= EXERCISE =
Pull out each line of the data that includes the word "multiplicative".

(ENTRIES PROVIDED Opens)

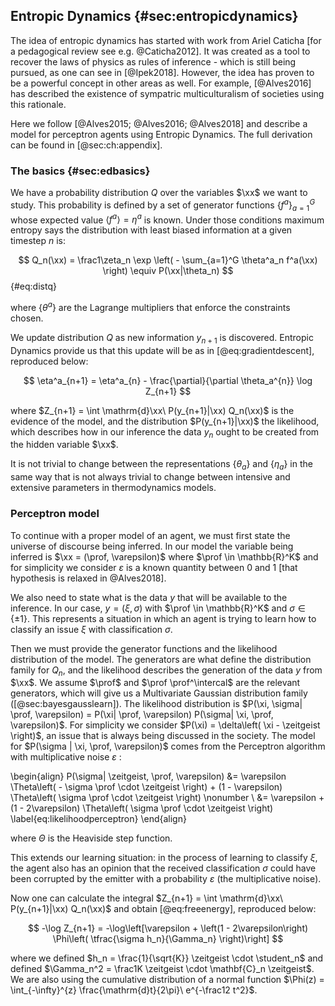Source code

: 
## Entropic Dynamics {#sec:entropicdynamics}

The idea of entropic dynamics has started with work from Ariel Caticha [for a pedagogical review see e.g. @Caticha2012]. It was created as a tool to recover the laws of physics as rules of inference - which is still being pursued, as one can see in [@Ipek2018]. However, the idea has proven to be a powerful concept in other areas as well. For example, [@Alves2016] has described the existence of sympatric multiculturalism of societies using this rationale.

Here we follow [@Alves2015; @Alves2016; @Alves2018] and describe a model for perceptron agents using Entropic Dynamics. The full derivation can be found in [@sec:ch:appendix].

### The basics {#sec:edbasics}

We have a probability distribution $Q$ over the variables $\xx$ we want to study. This probability is defined by a set of generator functions $\{f^a\}_{a=1}^G$ whose expected value $\langle f^a \rangle = \eta^a$ is known. Under those conditions maximum entropy says the distribution with least biased information at a given timestep $n$ is:

$$ Q_n(\xx) = \frac1\zeta_n \exp \left( - \sum_{a=1}^G \theta^a_n f^a(\xx) \right) \equiv P(\xx|\theta_n) $$ {#eq:distq}

where $\{\theta^a\}$ are the Lagrange multipliers that enforce the constraints chosen.

We update distribution $Q$ as new information $y_{n+1}$ is discovered. Entropic Dynamics provide us that this update will be as in [@eq:gradientdescent], reproduced below:

$$ \eta^a_{n+1} = \eta^a_{n} - \frac{\partial}{\partial \theta_a^{n}} \log Z_{n+1} $$

where $Z_{n+1} = \int \mathrm{d}\xx\ P(y_{n+1}|\xx) Q_n(\xx)$ is the evidence of the model, and the distribution $P(y_{n+1}|\xx)$ the likelihood, which describes how in our inference the data $y_n$ ought to be created from the hidden variable $\xx$.

It is not trivial to change between the representations $\{\theta_a\}$ and $\{ \eta_a\}$ in the same way that is not always trivial to change between intensive and extensive parameters in thermodynamics models.

### Perceptron model

To continue with a proper model of an agent, we must first state the universe of discourse being inferred. In our model the variable being inferred is $\xx = (\prof, \varepsilon)$ where $\prof \in \mathbb{R}^K$ and for simplicity we consider $\varepsilon$ is a known quantity between $0$ and $1$ [that hypothesis is relaxed in @Alves2018].

We also need to state what is the data $y$ that will be available to the inference. In our case, $y = (\xi, \sigma)$ with $\prof \in \mathbb{R}^K$ and $\sigma \in \{\pm 1\}$. This represents a situation in which an agent is trying to learn how to classify an issue $\xi$ with classification $\sigma$.

Then we must provide the generator functions and the likelihood distribution of the model. The generators are what define the distribution family for $Q_n$, and the likelihood describes the generation of the data $y$ from $\xx$. We assume $\prof$ and $\prof \prof^\intercal$ are the relevant generators, which will give us a Multivariate Gaussian distribution family ([@sec:bayesgausslearn]). The likelihood distribution is $P(\xi, \sigma| \prof, \varepsilon) = P(\xi| \prof, \varepsilon) P(\sigma| \xi, \prof, \varepsilon)$. For simplicity we consider $P(\xi) = \delta\left( \xi - \zeitgeist \right)$, an issue that is always being discussed in the society. The model for $P(\sigma | \xi, \prof, \varepsilon)$ comes from the Perceptron algorithm with multiplicative noise $\varepsilon$ :

\begin{align}
    P(\sigma| \zeitgeist, \prof, \varepsilon) &= \varepsilon \Theta\left( - \sigma \prof \cdot \zeitgeist \right) + (1 - \varepsilon) \Theta\left( \sigma \prof \cdot \zeitgeist \right) \nonumber \\
    &= \varepsilon + (1 - 2\varepsilon) \Theta\left( \sigma \prof \cdot \zeitgeist \right) \label{eq:likelihoodperceptron}
\end{align}

where $\Theta$ is the Heaviside step function.

This extends our learning situation: in the process of learning to classify $\xi$, the agent also has an opinion that the received classification $\sigma$ could have been corrupted by the emitter with a probability $\varepsilon$ (the multiplicative noise).

Now one can calculate the integral $Z_{n+1} = \int \mathrm{d}\xx\ P(y_{n+1}|\xx) Q_n(\xx)$ and obtain [@eq:freeenergy], reproduced below:

$$ -\log Z_{n+1} = -\log\left[\varepsilon + \left(1 - 2\varepsilon\right) \Phi\left( \tfrac{\sigma h_n}{\Gamma_n} \right)\right] $$

where we defined $h_n = \frac{1}{\sqrt{K}} \zeitgeist \cdot \student_n$ and defined $\Gamma_n^2 = \frac1K \zeitgeist \cdot \mathbf{C}_n \zeitgeist$. We are also using the cumulative distribution of a normal function $\Phi(z) = \int_{-\infty}^{z} \frac{\mathrm{d}t}{2\pi}\ e^{-\frac12 t^2}$.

(ENTRIES PROVIDED Closes)

= PROBLEM SOLUTION =
Then we must provide the generator functions and the likelihood distribution of the model. The generators are what define the distribution family for $Q_n$, and the likelihood describes the generation of the data $y$ from $\xx$. We assume $\prof$ and $\prof \prof^\intercal$ are the relevant generators, which will give us a Multivariate Gaussian distribution family ([@sec:bayesgausslearn]). The likelihood distribution is $P(\xi, \sigma| \prof, \varepsilon) = P(\xi| \prof, \varepsilon) P(\sigma| \xi, \prof, \varepsilon)$. For simplicity we consider $P(\xi) = \delta\left( \xi - \zeitgeist \right)$, an issue that is always being discussed in the society. The model for $P(\sigma | \xi, \prof, \varepsilon)$ comes from the Perceptron algorithm with multiplicative noise $\varepsilon$ :
This extends our learning situation: in the process of learning to classify $\xi$, the agent also has an opinion that the received classification $\sigma$ could have been corrupted by the emitter with a probability $\varepsilon$ (the multiplicative noise).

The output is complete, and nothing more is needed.